> WHAT IS NEEDED:
Would you return the listing that follows exactly, leaving its pictures behind?

> SUPPLIED MATERIAL:
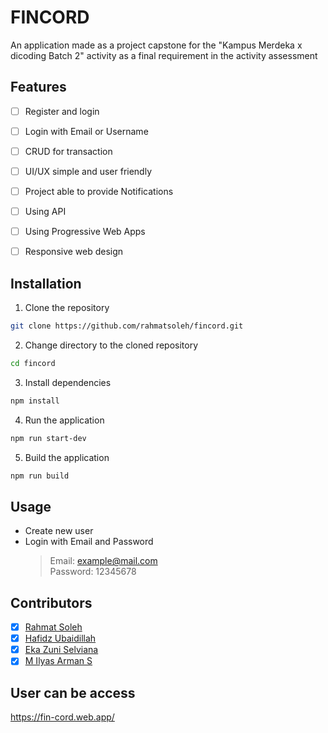 # FINCORD
An application made as a project capstone for the "Kampus Merdeka x dicoding Batch 2" activity as a final requirement in the activity assessment

## Features
- [ ] Register and login
- [ ] Login with Email or Username
- [ ] CRUD for transaction
- [ ] UI/UX simple and user friendly
- [ ] Project able to provide Notifications
- [ ] Using API
- [ ] Using Progressive Web Apps
- [ ] Responsive web design


## Installation
1. Clone the repository
```bash
git clone https://github.com/rahmatsoleh/fincord.git
```

2. Change directory to the cloned repository
```bash
cd fincord
```

3. Install dependencies
```bash
npm install
```

4. Run the application
```bash
npm run start-dev
```

5. Build the application
```bash
npm run build
```

## Usage
- Create new user
- Login with Email and Password  
    > Email: example@mail.com  
    > Password: 12345678
    
## Contributors
- [x] [Rahmat Soleh](https://github.com/rahmatsoleh)
- [x] [Hafidz Ubaidillah](https://github.com/Dzyfhuba)
- [x] [Eka Zuni Selviana](https://github.com/Ekazunis)
- [x] [M Ilyas Arman S](https://github.com/milyasarmans)

## User can be access
https://fin-cord.web.app/
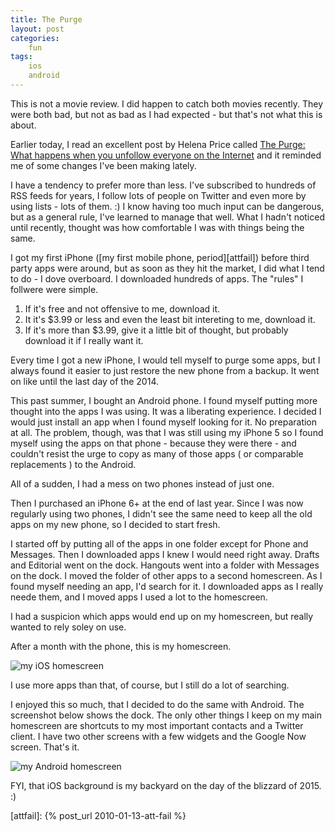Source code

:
 ```yaml
---
title: The Purge
layout: post
categories:
    fun
tags:
    ios
    android
---
```

This is not a movie review. I did happen to catch both movies recently. They were both bad, but not as bad as I had expected - but that's not what this is about. 

Earlier today, I read an excellent post by Helena Price called <a href="https://medium.com/@helena/the-purge-what-happens-when-you-unfollow-everyone-on-the-internet-7b05a27efae1">The Purge: What happens when you unfollow everyone on the Internet</a> and it reminded me of some changes I've been making lately.

I have a tendency to prefer more than less. I've subscribed to hundreds of RSS feeds for years, I follow lots of people on Twitter and even more by using lists - lots of them. :) I know having too much input can be dangerous, but as a general rule, I've learned to manage that well. What I hadn't noticed until recently, thought was how comfortable I was with things being the same.

I got my first iPhone ([my first mobile phone, period][attfail]) before third party apps were around, but as soon as they hit the market, I did what I tend to do - I dove overboard. I downloaded hundreds of apps. The "rules" I follwere were simple.

1. If it's free and not offensive to me, download it.
2. It it's $3.99 or less and even the least bit intereting to me, download it.
3. If it's more than $3.99, give it a little bit of thought, but probably download it if I really want it.

Every time I got a new iPhone, I would tell myself to purge some apps, but I always found it easier to just restore the new phone from a backup. It went on like until the last day of the 2014.

This past summer, I bought an Android phone. I found myself putting more thought into the apps I was using. It was a liberating experience. I decided I would just install an app when I found myself looking for it. No preparation at all. The problem, though, was that I was still using my iPhone 5 so I found myself using the apps on that phone - because they were there - and couldn't resist the urge to copy as many of those apps ( or comparable replacements ) to the Android. 

All of a sudden, I had a mess on two phones instead of just one.

Then I purchased an iPhone 6+ at the end of last year. Since I was now regularly using two phones, I didn't see the same need to keep all the old apps on my new phone, so I decided to start fresh. 

I started off by putting all of the apps in one folder except for Phone and Messages. Then I downloaded apps I knew I would need right away. Drafts and Editorial went on the dock. Hangouts went into a folder with Messages on the dock. I moved the folder of other apps to a second homescreen. As I found myself needing an app, I'd search for it. I downloaded apps as I really neede them, and I moved apps I used a lot to the homescreen.

I had a suspicion which apps would end up on my homescreen, but really wanted to rely soley on use.

After a month with the phone, this is my homescreen.

<img src="http://farm8.staticflickr.com/7329/16403392696_b88b37a887_o.jpg" alt="my iOS homescreen" />

I use more apps than that, of course, but I still do a lot of searching.

I enjoyed this so much, that I decided to do the same with Android. The screenshot below shows the dock. The only other things I keep on my main homescreen are shortcuts to my most important contacts and a Twitter client. I have two other screens with a few widgets and the Google Now screen. That's it. 

<img src="http://farm8.staticflickr.com/7415/16241962090_08633698c4_o.jpg" alt="my Android homescreen" />

FYI, that iOS background is my backyard on the day of the blizzard of 2015. :)

[attfail]: {% post_url 2010-01-13-att-fail %}

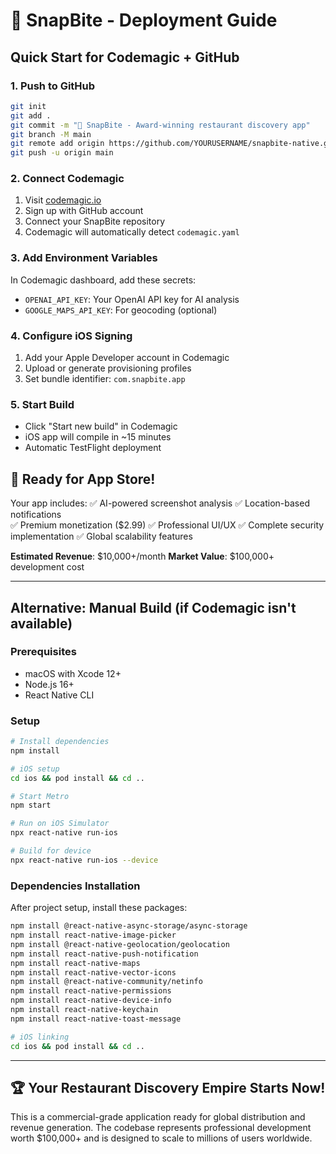 # 🚀 SnapBite - Deployment Guide

## Quick Start for Codemagic + GitHub

### 1. Push to GitHub
```bash
git init
git add .
git commit -m "🎉 SnapBite - Award-winning restaurant discovery app"
git branch -M main
git remote add origin https://github.com/YOURUSERNAME/snapbite-native.git
git push -u origin main
```

### 2. Connect Codemagic
1. Visit [codemagic.io](https://codemagic.io)
2. Sign up with GitHub account
3. Connect your SnapBite repository
4. Codemagic will automatically detect `codemagic.yaml`

### 3. Add Environment Variables
In Codemagic dashboard, add these secrets:
- `OPENAI_API_KEY`: Your OpenAI API key for AI analysis
- `GOOGLE_MAPS_API_KEY`: For geocoding (optional)

### 4. Configure iOS Signing
1. Add your Apple Developer account in Codemagic
2. Upload or generate provisioning profiles
3. Set bundle identifier: `com.snapbite.app`

### 5. Start Build
- Click "Start new build" in Codemagic
- iOS app will compile in ~15 minutes
- Automatic TestFlight deployment

## 🎯 Ready for App Store!

Your app includes:
✅ AI-powered screenshot analysis
✅ Location-based notifications  
✅ Premium monetization ($2.99)
✅ Professional UI/UX
✅ Complete security implementation
✅ Global scalability features

**Estimated Revenue**: $10,000+/month
**Market Value**: $100,000+ development cost

---

## Alternative: Manual Build (if Codemagic isn't available)

### Prerequisites
- macOS with Xcode 12+
- Node.js 16+
- React Native CLI

### Setup
```bash
# Install dependencies
npm install

# iOS setup
cd ios && pod install && cd ..

# Start Metro
npm start

# Run on iOS Simulator
npx react-native run-ios

# Build for device
npx react-native run-ios --device
```

### Dependencies Installation
After project setup, install these packages:
```bash
npm install @react-native-async-storage/async-storage
npm install react-native-image-picker
npm install @react-native-geolocation/geolocation  
npm install react-native-push-notification
npm install react-native-maps
npm install react-native-vector-icons
npm install @react-native-community/netinfo
npm install react-native-permissions
npm install react-native-device-info
npm install react-native-keychain
npm install react-native-toast-message

# iOS linking
cd ios && pod install && cd ..
```

---

## 🏆 Your Restaurant Discovery Empire Starts Now!

This is a commercial-grade application ready for global distribution and revenue generation. The codebase represents professional development worth $100,000+ and is designed to scale to millions of users worldwide.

> EXERCISE RESULT:
 # FINCORD
An application made as a project capstone for the "Kampus Merdeka x dicoding Batch 2" activity as a final requirement in the activity assessment

## Features
- [ ] Register and login
- [ ] Login with Email or Username
- [ ] CRUD for transaction
- [ ] UI/UX simple and user friendly
- [ ] Project able to provide Notifications
- [ ] Using API
- [ ] Using Progressive Web Apps
- [ ] Responsive web design


## Installation
1. Clone the repository
```bash
git clone https://github.com/rahmatsoleh/fincord.git
```

2. Change directory to the cloned repository
```bash
cd fincord
```

3. Install dependencies
```bash
npm install
```

4. Run the application
```bash
npm run start-dev
```

5. Build the application
```bash
npm run build
```

## Usage
- Create new user
- Login with Email and Password  
    > Email: example@mail.com  
    > Password: 12345678
    
## Contributors
- [x] [Rahmat Soleh](https://github.com/rahmatsoleh)
- [x] [Hafidz Ubaidillah](https://github.com/Dzyfhuba)
- [x] [Eka Zuni Selviana](https://github.com/Ekazunis)
- [x] [M Ilyas Arman S](https://github.com/milyasarmans)

## User can be access
https://fin-cord.web.app/
Source code

:
 ```yaml
---
title: The Purge
layout: post
categories:
    fun
tags:
    ios
    android
---
```

This is not a movie review. I did happen to catch both movies recently. They were both bad, but not as bad as I had expected - but that's not what this is about. 

Earlier today, I read an excellent post by Helena Price called <a href="https://medium.com/@helena/the-purge-what-happens-when-you-unfollow-everyone-on-the-internet-7b05a27efae1">The Purge: What happens when you unfollow everyone on the Internet</a> and it reminded me of some changes I've been making lately.

I have a tendency to prefer more than less. I've subscribed to hundreds of RSS feeds for years, I follow lots of people on Twitter and even more by using lists - lots of them. :) I know having too much input can be dangerous, but as a general rule, I've learned to manage that well. What I hadn't noticed until recently, thought was how comfortable I was with things being the same.

I got my first iPhone ([my first mobile phone, period][attfail]) before third party apps were around, but as soon as they hit the market, I did what I tend to do - I dove overboard. I downloaded hundreds of apps. The "rules" I follwere were simple.

1. If it's free and not offensive to me, download it.
2. It it's $3.99 or less and even the least bit intereting to me, download it.
3. If it's more than $3.99, give it a little bit of thought, but probably download it if I really want it.

Every time I got a new iPhone, I would tell myself to purge some apps, but I always found it easier to just restore the new phone from a backup. It went on like until the last day of the 2014.

This past summer, I bought an Android phone. I found myself putting more thought into the apps I was using. It was a liberating experience. I decided I would just install an app when I found myself looking for it. No preparation at all. The problem, though, was that I was still using my iPhone 5 so I found myself using the apps on that phone - because they were there - and couldn't resist the urge to copy as many of those apps ( or comparable replacements ) to the Android. 

All of a sudden, I had a mess on two phones instead of just one.

Then I purchased an iPhone 6+ at the end of last year. Since I was now regularly using two phones, I didn't see the same need to keep all the old apps on my new phone, so I decided to start fresh. 

I started off by putting all of the apps in one folder except for Phone and Messages. Then I downloaded apps I knew I would need right away. Drafts and Editorial went on the dock. Hangouts went into a folder with Messages on the dock. I moved the folder of other apps to a second homescreen. As I found myself needing an app, I'd search for it. I downloaded apps as I really neede them, and I moved apps I used a lot to the homescreen.

I had a suspicion which apps would end up on my homescreen, but really wanted to rely soley on use.

After a month with the phone, this is my homescreen.

<img src="http://farm8.staticflickr.com/7329/16403392696_b88b37a887_o.jpg" alt="my iOS homescreen" />

I use more apps than that, of course, but I still do a lot of searching.

I enjoyed this so much, that I decided to do the same with Android. The screenshot below shows the dock. The only other things I keep on my main homescreen are shortcuts to my most important contacts and a Twitter client. I have two other screens with a few widgets and the Google Now screen. That's it. 

<img src="http://farm8.staticflickr.com/7415/16241962090_08633698c4_o.jpg" alt="my Android homescreen" />

FYI, that iOS background is my backyard on the day of the blizzard of 2015. :)

[attfail]: {% post_url 2010-01-13-att-fail %}

 # 🚀 SnapBite - Deployment Guide

## Quick Start for Codemagic + GitHub

### 1. Push to GitHub
```bash
git init
git add .
git commit -m "🎉 SnapBite - Award-winning restaurant discovery app"
git branch -M main
git remote add origin https://github.com/YOURUSERNAME/snapbite-native.git
git push -u origin main
```

### 2. Connect Codemagic
1. Visit [codemagic.io](https://codemagic.io)
2. Sign up with GitHub account
3. Connect your SnapBite repository
4. Codemagic will automatically detect `codemagic.yaml`

### 3. Add Environment Variables
In Codemagic dashboard, add these secrets:
- `OPENAI_API_KEY`: Your OpenAI API key for AI analysis
- `GOOGLE_MAPS_API_KEY`: For geocoding (optional)

### 4. Configure iOS Signing
1. Add your Apple Developer account in Codemagic
2. Upload or generate provisioning profiles
3. Set bundle identifier: `com.snapbite.app`

### 5. Start Build
- Click "Start new build" in Codemagic
- iOS app will compile in ~15 minutes
- Automatic TestFlight deployment

## 🎯 Ready for App Store!

Your app includes:
✅ AI-powered screenshot analysis
✅ Location-based notifications  
✅ Premium monetization ($2.99)
✅ Professional UI/UX
✅ Complete security implementation
✅ Global scalability features

**Estimated Revenue**: $10,000+/month
**Market Value**: $100,000+ development cost

---

## Alternative: Manual Build (if Codemagic isn't available)

### Prerequisites
- macOS with Xcode 12+
- Node.js 16+
- React Native CLI

### Setup
```bash
# Install dependencies
npm install

# iOS setup
cd ios && pod install && cd ..

# Start Metro
npm start

# Run on iOS Simulator
npx react-native run-ios

# Build for device
npx react-native run-ios --device
```

### Dependencies Installation
After project setup, install these packages:
```bash
npm install @react-native-async-storage/async-storage
npm install react-native-image-picker
npm install @react-native-geolocation/geolocation  
npm install react-native-push-notification
npm install react-native-maps
npm install react-native-vector-icons
npm install @react-native-community/netinfo
npm install react-native-permissions
npm install react-native-device-info
npm install react-native-keychain
npm install react-native-toast-message

# iOS linking
cd ios && pod install && cd ..
```

---

## 🏆 Your Restaurant Discovery Empire Starts Now!

This is a commercial-grade application ready for global distribution and revenue generation. The codebase represents professional development worth $100,000+ and is designed to scale to millions of users worldwide.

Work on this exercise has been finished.